» PROBLEM TO WORK ON: Repeat only the lines running from the beginning of the material through the line that contains "Contexte: La responsabilité du transporteur".

» GIVEN ENTRIES:
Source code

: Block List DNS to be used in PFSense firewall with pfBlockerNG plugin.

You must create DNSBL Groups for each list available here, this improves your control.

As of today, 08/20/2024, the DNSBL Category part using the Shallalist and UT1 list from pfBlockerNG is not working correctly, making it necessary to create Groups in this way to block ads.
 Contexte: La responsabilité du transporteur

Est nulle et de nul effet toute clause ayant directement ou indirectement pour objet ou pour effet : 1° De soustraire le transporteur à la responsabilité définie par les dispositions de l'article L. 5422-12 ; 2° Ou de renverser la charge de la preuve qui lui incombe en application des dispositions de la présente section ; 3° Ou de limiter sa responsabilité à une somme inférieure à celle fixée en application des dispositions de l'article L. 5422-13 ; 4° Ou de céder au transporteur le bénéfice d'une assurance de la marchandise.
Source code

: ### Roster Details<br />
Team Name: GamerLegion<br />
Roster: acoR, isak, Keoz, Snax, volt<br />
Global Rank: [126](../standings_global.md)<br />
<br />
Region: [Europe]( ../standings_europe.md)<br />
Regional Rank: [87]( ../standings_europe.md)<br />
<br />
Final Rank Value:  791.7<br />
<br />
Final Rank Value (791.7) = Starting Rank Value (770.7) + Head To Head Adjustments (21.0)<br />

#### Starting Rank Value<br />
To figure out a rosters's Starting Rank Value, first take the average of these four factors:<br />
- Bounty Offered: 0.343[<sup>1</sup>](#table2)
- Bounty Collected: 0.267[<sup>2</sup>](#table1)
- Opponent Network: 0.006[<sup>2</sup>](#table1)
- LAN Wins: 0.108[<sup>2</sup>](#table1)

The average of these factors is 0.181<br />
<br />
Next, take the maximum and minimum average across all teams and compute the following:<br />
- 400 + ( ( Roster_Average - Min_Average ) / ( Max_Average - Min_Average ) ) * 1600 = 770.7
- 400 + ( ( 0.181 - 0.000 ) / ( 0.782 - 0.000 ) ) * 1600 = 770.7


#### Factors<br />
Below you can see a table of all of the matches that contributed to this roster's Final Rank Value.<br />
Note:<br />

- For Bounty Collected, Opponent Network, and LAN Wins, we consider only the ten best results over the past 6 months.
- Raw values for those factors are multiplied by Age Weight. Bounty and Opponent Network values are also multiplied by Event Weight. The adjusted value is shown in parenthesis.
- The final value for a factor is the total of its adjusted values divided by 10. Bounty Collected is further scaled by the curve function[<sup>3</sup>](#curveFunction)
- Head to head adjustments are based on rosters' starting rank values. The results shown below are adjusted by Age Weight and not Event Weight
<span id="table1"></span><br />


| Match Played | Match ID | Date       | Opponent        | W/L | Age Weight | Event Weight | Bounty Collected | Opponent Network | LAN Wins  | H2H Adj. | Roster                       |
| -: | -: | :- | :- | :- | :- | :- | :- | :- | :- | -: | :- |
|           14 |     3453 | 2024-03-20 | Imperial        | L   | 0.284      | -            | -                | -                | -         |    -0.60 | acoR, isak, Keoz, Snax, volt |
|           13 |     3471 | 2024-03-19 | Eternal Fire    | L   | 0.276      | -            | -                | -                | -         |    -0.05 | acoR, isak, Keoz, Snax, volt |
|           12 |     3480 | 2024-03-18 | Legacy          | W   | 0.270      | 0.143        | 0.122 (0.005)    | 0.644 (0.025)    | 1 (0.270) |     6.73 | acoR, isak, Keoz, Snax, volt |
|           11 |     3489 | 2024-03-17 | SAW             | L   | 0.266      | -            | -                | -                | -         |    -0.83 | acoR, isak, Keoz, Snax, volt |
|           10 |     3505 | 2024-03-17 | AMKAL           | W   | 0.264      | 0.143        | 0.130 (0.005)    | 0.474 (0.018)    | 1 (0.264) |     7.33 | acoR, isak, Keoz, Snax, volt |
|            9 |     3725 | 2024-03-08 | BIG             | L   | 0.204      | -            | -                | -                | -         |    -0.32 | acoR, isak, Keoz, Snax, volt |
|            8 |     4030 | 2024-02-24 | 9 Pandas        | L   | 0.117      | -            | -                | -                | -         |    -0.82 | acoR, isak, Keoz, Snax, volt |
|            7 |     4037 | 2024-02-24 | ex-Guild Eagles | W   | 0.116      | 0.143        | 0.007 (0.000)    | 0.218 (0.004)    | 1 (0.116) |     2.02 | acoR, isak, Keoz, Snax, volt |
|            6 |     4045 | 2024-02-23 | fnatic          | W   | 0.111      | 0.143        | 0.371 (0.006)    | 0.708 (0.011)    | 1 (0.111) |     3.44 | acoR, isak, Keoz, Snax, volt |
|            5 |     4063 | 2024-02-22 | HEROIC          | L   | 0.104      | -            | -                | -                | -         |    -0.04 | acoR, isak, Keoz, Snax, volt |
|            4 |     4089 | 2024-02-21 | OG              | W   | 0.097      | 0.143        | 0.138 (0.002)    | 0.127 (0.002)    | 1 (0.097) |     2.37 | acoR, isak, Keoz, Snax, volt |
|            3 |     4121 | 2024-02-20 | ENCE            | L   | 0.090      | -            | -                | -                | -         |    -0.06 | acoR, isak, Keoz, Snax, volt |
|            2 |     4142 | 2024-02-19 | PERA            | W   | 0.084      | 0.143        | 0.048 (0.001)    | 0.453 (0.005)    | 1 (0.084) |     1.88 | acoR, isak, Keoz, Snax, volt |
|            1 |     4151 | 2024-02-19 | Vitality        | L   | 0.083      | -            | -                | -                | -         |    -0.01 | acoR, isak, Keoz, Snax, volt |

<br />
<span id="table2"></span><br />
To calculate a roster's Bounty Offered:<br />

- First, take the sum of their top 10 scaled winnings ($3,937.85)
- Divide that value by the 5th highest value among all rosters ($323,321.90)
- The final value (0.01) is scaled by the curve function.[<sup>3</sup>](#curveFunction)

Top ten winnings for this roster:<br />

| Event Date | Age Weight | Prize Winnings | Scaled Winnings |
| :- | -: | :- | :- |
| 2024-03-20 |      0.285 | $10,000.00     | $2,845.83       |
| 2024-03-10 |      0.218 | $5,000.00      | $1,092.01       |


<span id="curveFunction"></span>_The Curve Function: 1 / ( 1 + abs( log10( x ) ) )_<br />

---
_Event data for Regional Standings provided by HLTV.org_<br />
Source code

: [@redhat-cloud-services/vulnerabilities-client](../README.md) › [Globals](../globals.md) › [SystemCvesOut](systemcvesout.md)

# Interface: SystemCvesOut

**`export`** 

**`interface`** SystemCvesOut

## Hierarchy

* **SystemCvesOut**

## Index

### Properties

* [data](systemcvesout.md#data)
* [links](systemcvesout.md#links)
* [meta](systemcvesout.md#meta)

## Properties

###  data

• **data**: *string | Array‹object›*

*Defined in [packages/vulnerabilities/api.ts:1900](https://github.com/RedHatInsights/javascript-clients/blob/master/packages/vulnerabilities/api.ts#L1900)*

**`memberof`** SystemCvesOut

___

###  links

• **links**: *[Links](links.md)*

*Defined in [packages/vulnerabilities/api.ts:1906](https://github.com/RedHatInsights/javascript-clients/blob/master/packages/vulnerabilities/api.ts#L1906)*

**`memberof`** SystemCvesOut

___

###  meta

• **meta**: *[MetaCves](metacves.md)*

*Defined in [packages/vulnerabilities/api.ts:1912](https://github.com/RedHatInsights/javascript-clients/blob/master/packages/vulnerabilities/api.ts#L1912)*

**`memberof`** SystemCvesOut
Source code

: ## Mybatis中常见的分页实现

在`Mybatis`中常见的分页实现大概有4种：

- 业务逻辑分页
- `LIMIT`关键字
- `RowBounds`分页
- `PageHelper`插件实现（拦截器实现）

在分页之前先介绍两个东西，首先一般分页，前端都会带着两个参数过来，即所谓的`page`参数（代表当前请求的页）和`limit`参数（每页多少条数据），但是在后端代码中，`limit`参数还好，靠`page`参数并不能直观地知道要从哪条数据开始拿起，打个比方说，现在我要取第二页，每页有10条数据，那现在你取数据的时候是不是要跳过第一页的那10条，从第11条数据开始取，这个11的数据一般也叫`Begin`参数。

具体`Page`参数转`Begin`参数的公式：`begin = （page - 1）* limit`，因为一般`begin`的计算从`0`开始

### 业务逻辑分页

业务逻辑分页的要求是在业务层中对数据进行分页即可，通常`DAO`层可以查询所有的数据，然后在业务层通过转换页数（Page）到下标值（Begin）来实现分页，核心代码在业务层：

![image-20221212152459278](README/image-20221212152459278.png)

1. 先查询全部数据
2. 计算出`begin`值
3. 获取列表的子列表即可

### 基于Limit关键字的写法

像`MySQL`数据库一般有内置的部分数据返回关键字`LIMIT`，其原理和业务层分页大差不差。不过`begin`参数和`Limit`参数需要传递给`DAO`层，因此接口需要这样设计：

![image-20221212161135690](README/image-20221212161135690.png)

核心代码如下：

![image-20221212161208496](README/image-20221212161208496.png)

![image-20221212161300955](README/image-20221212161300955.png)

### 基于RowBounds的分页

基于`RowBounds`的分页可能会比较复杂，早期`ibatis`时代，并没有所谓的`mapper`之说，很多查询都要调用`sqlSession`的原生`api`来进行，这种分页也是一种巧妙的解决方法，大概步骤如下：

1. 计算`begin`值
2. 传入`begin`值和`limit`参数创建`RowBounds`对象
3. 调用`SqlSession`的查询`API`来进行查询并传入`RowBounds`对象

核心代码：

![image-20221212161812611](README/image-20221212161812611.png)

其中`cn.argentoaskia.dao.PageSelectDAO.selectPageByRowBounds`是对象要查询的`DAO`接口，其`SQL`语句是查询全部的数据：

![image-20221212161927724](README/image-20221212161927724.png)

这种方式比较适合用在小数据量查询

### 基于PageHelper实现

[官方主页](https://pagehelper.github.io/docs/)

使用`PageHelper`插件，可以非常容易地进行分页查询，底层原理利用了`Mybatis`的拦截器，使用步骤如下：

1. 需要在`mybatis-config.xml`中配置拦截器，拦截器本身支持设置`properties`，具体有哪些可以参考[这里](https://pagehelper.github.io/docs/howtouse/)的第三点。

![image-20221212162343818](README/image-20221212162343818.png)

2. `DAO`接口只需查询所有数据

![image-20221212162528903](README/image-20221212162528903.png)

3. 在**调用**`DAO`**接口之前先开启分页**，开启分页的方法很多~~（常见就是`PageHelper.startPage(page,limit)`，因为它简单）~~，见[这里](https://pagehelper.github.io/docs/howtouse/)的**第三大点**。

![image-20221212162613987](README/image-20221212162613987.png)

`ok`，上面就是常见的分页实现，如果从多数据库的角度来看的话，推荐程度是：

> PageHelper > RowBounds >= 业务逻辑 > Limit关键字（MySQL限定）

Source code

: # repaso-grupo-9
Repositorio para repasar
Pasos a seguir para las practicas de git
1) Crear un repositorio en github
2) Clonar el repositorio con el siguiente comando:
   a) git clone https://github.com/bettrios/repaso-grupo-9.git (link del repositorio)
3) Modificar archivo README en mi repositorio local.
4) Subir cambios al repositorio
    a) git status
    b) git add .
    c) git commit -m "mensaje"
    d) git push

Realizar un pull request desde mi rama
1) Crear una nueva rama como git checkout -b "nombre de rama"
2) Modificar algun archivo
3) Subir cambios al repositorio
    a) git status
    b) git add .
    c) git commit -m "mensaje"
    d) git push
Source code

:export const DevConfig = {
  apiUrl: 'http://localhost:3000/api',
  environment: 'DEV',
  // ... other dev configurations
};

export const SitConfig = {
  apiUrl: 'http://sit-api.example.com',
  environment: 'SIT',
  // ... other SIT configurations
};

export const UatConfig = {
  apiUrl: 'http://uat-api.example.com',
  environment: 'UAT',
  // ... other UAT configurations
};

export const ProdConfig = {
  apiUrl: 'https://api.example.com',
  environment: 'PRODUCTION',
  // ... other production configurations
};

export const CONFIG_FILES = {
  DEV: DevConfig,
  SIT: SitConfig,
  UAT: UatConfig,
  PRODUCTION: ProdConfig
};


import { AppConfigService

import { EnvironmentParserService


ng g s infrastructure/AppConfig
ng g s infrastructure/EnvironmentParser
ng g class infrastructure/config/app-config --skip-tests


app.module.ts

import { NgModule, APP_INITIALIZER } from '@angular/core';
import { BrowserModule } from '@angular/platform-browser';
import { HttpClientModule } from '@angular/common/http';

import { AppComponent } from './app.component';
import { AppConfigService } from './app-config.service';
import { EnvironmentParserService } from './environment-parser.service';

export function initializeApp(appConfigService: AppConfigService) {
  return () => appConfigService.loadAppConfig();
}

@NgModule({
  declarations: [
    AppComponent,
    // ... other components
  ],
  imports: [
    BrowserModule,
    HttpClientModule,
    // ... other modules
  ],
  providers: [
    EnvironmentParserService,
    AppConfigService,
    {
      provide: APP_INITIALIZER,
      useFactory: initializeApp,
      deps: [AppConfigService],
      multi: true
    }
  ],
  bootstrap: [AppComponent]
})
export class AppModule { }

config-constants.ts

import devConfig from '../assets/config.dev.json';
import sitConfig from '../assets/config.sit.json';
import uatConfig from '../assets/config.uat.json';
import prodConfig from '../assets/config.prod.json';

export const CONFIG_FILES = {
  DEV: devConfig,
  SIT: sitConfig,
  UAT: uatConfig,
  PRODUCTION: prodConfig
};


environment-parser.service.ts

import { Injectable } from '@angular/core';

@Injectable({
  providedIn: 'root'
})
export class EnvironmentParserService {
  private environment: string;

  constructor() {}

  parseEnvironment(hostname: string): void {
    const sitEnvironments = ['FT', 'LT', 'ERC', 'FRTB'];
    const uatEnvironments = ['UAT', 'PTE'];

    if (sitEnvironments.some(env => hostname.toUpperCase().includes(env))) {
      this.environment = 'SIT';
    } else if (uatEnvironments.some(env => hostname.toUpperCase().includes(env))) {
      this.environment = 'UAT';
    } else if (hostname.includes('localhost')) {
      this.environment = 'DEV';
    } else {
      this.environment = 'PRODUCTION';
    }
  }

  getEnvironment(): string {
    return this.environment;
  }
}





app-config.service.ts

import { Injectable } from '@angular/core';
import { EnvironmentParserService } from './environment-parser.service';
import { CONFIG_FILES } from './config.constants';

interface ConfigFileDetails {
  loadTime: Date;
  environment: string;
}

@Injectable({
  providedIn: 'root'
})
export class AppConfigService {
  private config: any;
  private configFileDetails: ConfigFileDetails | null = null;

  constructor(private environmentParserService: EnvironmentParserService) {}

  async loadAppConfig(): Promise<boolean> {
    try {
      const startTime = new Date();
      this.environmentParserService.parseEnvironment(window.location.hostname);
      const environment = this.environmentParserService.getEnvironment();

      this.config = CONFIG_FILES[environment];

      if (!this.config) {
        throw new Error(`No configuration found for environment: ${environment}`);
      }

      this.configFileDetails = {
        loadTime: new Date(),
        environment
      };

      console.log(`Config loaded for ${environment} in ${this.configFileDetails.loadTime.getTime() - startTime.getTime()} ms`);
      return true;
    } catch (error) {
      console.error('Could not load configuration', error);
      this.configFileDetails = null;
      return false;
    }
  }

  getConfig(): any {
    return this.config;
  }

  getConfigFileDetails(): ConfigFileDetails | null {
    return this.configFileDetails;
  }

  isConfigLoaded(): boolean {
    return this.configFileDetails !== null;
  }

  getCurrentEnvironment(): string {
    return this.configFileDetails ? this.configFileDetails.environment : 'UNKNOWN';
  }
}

» FINISHED TASK:
Source code

: Block List DNS to be used in PFSense firewall with pfBlockerNG plugin.

You must create DNSBL Groups for each list available here, this improves your control.

As of today, 08/20/2024, the DNSBL Category part using the Shallalist and UT1 list from pfBlockerNG is not working correctly, making it necessary to create Groups in this way to block ads.
 Contexte: La responsabilité du transporteur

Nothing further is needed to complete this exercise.